I would love to live in a world where there was no advertising, but don't fancy the move (in my camper-van) to another planet.

7 comments:

  1. I feel your pain, Ray, and am another who normally bins junk mail without even looking at it. The wrong number saga is something else and it might be worth ringing your phone provider, whether BT or anyone else, and asking them to investigate why this is happening. Make the blighters work for all the money we pay them every month. :-)

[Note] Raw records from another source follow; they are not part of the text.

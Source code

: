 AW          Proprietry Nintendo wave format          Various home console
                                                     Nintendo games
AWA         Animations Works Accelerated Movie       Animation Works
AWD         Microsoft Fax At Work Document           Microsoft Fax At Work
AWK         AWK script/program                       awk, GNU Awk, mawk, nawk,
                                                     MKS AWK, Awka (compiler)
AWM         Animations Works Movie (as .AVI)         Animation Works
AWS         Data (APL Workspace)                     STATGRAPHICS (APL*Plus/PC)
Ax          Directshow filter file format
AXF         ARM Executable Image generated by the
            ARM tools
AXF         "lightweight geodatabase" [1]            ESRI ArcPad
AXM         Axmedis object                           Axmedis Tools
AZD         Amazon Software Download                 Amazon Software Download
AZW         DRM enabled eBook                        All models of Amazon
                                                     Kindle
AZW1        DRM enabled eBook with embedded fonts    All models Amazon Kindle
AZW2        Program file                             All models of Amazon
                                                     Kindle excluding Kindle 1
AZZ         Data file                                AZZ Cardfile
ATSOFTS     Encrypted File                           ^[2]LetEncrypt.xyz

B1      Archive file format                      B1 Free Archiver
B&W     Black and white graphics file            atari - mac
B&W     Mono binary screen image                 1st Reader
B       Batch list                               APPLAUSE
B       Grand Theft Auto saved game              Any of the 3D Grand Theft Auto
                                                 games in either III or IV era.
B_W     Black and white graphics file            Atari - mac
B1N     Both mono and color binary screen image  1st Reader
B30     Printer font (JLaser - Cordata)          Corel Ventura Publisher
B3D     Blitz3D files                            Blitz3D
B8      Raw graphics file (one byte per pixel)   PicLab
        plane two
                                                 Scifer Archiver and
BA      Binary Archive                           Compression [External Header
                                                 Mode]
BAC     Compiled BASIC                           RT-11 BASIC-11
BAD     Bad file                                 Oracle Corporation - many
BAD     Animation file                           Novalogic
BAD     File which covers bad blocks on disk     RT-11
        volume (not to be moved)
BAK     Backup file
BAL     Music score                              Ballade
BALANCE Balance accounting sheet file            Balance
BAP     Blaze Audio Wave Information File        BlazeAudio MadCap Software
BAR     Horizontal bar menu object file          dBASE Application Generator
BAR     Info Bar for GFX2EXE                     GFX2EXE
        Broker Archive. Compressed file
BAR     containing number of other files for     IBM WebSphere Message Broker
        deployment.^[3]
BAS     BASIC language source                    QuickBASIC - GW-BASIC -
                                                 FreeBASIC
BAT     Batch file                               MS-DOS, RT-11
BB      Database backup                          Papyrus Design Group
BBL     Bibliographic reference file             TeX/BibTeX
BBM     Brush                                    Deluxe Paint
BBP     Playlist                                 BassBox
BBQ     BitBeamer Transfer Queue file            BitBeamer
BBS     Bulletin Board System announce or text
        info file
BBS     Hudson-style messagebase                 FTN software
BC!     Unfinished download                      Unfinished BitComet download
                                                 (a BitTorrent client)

    It looks as though you're managing to insert images, which is great. Has anything changed in the way you do it or is it just that your normal method is working properly again?

    ReplyDelete
  2. No Perpetua, the images are downloaded direct from Google Images, it is my own photos which are too shy to wish to appear for some reason.
    The word pictures, which used to coax them out of hiding no longer does so, but I found the word 'libraries' produced the goods.
    Cannot imagine that is the correct way to go about it but at least it worked.

    ReplyDelete
  3. I don't like advertising either Ray...it's one of the many reasons I gave up TV...I dislike all the junk mail I receive and become quite emotional about all the trees that have to die just so I can put my junk mail in the recycling pile. Now that there's caller ID and I use a cell phone...I seldom receive calls from anyone selling something. I consider advertising a sometimes not so subtle form of propaganda and brainwashing.

    ReplyDelete
  4. I agree in theory Theanne, but in practice since all advertising fails with me it remains just a theory.
    Even the few TV ads's I do enjoy, those I mentioned and one or two others, I only enjoy for their appealing characters. The product still goes unnoticed.
    Like you, however, I regret the number of forests which are depleted to produce the glossy rubbish which pours through our letter-boxes. (sorry, mail boxes).

    ReplyDelete
  5. I too bin at sight but there are embarrassments in that. Someone last week said they had sent me info twice....had I not got it? My reply was that it had probably been binned. The sorry fell on deaf ears!

    ReplyDelete
  6. Hmmm. Not so good.
    I do actually read (skim) anything addressed to me by name, but the rest gets shredded almost before it lands on the mat.

    ReplyDelete
  7. This comment has been removed by a blog administrator.